Stata The Stata listserver
[Date Prev][Date Next][Thread Prev][Thread Next][Date index][Thread index]

st: Re: SSC archive stats

From   Kit Baum <>
To   David Roodman <DRoodman@CGDEV.ORG>
Subject   st: Re: SSC archive stats
Date   Tue, 18 Oct 2005 18:23:34 -0400


I'm afraid that my prior explanations of this issue have been lost in the mists of time; my earliest post on Statalist @ HSPH (Jan 2001) says 'please see prior month's explanation', but the archives do not go back to 2000, and not even Google can find them. So I will try to reconstruct the logic.

The web server records every "hit" on an ado-file. ado-files are part of a package, which may contain a single ado- (and hlp-) file or may contain several or many indeed (e.g. egenmore). A 'score' should not be inflated by an author's inclusion of many files in a package, but we don't track packages; we track hits on individual ado files. Many ado files are multiply authored, and we want each author to receive credit for his or her work. So we have one file--an extract from the web server log
which says that, e.g., the single file xtabond2.ado was requested 478 times last month.

From the RePEc templates that define the SSC Archive, we generate another file (with perl)* in which each record contains the name of one ado-file, the SSC package of which it is a part, the number of ado-files in that package and an author's name. There is a record for each author|ado combination. So for instance your xtabond2 records in this file look like
XTABOND2 /repec/bocode/x/xtabond2.ado 2 David Roodman
XTABOND2 /repec/bocode/x/xtab2_p.ado 2 David Roodman
defining a package which has two components and one author.

Stata then reads the first file (containing the web server log excerpt) and merges the second file on the URL field shared by both files (the URL from which that ado may be downloaded at SSC). npkghit is generated as nhit/nmods -- so if xtabond2.ado and xtab2_p were both downloaded 478 times, npkghit would be 478 as well. But last month, xtab2_p was downloaded only 393 times, so npkghit is now potentially fractional (and for xtabond2 is 435.5). We then collapse this file to compute the sum of npkghit by(author package). This gives us the first listing distributed in my monthly emails, which shows e.g.
2. 435.50 David Roodman XTABOND2

We then collapse to compute the sum of npkghit by(author) to generate the second listing, e.g.
6. David Roodman 594.25
which reflects the totals from the several packages you have authored on SSC.

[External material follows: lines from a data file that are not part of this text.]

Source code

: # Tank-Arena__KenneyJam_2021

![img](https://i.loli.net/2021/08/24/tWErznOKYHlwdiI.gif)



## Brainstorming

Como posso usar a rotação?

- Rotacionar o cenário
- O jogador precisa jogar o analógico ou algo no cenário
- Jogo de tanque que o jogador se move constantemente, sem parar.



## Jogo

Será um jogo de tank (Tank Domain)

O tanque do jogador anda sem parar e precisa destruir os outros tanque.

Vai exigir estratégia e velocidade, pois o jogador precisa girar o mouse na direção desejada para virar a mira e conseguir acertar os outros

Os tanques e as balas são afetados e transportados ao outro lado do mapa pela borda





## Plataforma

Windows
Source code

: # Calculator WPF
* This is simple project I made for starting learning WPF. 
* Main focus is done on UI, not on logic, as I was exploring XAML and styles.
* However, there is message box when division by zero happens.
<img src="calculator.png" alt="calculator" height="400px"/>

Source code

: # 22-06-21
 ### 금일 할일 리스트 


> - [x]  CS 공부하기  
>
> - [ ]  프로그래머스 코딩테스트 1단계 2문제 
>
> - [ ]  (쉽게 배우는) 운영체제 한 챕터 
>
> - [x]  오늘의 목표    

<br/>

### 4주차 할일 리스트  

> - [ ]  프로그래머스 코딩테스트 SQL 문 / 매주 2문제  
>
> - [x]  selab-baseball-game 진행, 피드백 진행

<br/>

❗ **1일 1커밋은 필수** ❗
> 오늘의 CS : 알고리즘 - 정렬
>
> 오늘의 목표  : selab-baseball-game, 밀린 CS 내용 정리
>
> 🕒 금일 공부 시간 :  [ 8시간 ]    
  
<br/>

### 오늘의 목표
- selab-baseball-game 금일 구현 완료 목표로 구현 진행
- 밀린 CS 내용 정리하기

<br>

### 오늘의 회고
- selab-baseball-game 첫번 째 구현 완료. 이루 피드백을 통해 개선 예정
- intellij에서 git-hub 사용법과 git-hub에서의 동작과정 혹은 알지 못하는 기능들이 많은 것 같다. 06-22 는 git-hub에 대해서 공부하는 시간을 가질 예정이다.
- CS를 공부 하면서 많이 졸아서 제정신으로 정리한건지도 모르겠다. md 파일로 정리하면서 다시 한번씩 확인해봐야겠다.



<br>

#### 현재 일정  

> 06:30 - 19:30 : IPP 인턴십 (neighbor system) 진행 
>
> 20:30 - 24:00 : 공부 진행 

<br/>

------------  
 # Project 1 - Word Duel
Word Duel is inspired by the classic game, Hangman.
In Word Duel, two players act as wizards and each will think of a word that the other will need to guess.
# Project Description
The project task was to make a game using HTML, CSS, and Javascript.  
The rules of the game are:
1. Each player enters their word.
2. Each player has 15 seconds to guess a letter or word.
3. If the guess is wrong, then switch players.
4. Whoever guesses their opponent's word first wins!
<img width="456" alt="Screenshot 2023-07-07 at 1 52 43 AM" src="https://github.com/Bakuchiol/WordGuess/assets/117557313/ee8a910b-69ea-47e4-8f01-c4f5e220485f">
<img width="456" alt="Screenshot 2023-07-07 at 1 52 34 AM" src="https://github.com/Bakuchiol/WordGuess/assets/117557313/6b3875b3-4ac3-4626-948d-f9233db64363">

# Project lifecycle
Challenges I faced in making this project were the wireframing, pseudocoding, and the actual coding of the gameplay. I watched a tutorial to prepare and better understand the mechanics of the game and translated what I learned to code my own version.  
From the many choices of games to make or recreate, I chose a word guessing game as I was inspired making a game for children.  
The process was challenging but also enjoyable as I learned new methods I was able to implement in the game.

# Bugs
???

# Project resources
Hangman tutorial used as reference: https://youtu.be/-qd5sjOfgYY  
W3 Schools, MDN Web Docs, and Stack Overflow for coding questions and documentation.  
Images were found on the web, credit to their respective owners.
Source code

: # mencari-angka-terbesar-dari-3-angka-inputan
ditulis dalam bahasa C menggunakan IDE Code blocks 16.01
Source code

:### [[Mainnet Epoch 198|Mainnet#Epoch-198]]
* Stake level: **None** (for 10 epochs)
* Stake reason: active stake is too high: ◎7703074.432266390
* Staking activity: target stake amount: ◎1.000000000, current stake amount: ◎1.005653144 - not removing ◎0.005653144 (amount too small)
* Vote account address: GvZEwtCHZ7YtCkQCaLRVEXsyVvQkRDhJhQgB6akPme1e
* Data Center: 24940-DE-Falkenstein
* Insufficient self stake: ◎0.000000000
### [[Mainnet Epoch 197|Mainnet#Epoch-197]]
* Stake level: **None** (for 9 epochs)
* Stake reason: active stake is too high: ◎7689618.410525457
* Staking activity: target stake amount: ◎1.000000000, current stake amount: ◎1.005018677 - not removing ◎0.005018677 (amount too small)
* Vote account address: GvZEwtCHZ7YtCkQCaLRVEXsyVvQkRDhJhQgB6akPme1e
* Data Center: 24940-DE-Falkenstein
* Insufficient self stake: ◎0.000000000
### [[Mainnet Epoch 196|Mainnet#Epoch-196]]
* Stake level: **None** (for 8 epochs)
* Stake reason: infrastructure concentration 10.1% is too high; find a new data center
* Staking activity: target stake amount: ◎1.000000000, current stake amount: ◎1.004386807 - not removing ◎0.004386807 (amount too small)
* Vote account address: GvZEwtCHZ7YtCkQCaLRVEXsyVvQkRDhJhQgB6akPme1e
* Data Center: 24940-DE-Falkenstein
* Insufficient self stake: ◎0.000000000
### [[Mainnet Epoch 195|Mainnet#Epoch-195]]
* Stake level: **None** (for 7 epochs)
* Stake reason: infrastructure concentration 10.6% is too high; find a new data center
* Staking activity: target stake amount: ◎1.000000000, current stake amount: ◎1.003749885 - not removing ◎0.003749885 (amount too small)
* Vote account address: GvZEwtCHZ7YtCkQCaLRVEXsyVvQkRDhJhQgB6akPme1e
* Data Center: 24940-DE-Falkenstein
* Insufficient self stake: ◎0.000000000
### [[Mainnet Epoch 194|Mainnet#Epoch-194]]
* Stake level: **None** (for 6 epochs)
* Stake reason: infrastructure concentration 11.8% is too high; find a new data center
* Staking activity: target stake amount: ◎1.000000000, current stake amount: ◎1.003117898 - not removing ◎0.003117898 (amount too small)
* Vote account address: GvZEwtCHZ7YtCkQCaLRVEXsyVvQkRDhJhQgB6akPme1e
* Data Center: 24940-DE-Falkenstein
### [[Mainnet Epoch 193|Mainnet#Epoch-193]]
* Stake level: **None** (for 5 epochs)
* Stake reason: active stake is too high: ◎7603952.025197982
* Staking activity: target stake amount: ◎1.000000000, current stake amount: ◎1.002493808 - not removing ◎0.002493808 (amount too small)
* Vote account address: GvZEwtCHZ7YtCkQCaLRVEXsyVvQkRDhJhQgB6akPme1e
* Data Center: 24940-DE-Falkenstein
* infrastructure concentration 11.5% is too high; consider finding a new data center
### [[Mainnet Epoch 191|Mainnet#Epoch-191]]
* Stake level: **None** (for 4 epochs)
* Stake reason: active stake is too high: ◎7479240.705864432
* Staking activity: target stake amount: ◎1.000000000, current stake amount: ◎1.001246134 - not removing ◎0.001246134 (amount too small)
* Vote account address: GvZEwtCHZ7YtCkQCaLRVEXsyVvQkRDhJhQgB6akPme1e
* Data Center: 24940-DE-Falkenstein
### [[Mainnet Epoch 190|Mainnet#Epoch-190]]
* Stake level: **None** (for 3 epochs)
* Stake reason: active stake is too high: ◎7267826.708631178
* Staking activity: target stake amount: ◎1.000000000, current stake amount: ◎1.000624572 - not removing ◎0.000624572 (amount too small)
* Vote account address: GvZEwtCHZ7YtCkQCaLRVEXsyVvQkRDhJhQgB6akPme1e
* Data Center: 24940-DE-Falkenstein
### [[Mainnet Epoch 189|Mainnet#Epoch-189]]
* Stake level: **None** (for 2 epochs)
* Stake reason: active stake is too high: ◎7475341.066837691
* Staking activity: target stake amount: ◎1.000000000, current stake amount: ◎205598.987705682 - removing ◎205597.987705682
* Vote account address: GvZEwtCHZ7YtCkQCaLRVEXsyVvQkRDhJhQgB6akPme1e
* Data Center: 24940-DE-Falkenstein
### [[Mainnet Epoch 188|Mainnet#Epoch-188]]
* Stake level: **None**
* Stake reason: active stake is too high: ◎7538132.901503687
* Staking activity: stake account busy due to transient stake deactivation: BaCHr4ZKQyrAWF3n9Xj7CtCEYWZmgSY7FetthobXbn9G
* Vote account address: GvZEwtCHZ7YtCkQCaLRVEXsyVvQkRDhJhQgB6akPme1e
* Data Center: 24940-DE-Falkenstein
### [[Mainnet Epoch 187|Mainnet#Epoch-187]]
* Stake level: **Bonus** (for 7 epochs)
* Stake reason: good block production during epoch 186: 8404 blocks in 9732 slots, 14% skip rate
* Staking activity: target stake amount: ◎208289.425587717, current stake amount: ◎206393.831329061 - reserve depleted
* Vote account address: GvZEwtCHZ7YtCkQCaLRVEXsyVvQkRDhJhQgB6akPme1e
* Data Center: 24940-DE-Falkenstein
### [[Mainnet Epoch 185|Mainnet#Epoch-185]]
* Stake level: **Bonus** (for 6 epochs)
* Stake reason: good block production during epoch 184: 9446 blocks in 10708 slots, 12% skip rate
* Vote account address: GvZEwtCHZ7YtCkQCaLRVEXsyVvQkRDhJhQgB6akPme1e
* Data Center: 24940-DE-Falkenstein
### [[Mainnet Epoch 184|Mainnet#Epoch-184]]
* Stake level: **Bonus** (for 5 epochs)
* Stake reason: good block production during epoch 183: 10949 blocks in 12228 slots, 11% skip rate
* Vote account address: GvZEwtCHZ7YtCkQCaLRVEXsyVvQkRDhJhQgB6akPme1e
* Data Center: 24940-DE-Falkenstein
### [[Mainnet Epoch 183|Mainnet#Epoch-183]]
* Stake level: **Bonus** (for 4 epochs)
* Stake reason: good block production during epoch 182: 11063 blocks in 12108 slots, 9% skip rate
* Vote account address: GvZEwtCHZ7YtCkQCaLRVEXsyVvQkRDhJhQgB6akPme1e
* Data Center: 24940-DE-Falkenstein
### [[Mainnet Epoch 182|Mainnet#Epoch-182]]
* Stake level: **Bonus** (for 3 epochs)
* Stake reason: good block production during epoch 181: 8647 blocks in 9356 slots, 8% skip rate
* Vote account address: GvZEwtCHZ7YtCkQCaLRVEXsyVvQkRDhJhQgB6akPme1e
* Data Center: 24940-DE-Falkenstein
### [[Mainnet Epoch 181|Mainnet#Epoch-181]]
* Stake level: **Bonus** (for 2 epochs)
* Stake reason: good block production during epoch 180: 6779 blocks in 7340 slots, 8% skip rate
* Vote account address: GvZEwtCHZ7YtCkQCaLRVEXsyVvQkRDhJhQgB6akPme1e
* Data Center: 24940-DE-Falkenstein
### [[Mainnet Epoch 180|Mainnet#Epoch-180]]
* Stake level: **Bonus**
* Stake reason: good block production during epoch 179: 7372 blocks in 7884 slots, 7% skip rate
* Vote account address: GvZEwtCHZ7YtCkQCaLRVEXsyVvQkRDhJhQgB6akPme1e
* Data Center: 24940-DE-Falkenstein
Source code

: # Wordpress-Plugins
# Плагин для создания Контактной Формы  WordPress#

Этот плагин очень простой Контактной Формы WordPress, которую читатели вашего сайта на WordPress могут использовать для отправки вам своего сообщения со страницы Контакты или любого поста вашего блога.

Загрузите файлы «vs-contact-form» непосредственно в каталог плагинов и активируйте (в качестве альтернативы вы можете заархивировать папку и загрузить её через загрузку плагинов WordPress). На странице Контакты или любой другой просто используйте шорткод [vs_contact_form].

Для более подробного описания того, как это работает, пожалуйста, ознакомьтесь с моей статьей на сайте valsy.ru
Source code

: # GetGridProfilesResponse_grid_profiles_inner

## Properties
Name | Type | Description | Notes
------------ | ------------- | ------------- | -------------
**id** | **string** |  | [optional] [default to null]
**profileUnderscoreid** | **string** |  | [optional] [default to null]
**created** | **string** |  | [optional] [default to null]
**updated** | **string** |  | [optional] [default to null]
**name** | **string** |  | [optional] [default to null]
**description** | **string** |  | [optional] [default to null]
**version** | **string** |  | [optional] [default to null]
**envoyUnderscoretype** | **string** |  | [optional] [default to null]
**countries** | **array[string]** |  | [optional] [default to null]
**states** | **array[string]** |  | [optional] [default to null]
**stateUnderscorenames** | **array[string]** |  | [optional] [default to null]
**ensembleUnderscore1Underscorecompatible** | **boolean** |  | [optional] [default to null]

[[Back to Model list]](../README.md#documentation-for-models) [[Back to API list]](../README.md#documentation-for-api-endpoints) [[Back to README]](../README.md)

In contrast to the citation-count literature fashionable among tenure and promotion committees, I do not give each author of a package with N authors 1/Nth of the hits; I give each author all the hits.

So where are these fractions coming from? Recall that when you 'ssc install xtabond2, replace' Stata is smart--it only downloads the files which have changed. You updated xtabond2.ado but did not update xtab2_p.ado recently. Those updating their copies of xtabond2 installed only one file, while those installing it for the first time installed two. That explains why the 'hit counts' are not equal for all files in a package. (If people are downloading files from a web browser--even to just look at them on the screen--this would also be the case; they might look at the main .ado and not be interested in ancillary files).

Historical note: the one-page Stata program that does this manipulation is named '', written to satisfy a UK economist who thought these stats would be appreciated by the Dean.

Now that I have explained this, I should be able to find the explanation in the Statalist archives for the next five years or so!


* Note to Bill Gould: this perl program predated Stata's -file- command. If I wrote it today, I'd do it in Stata. It couldn't readily be done at the time I started crunching these numbers.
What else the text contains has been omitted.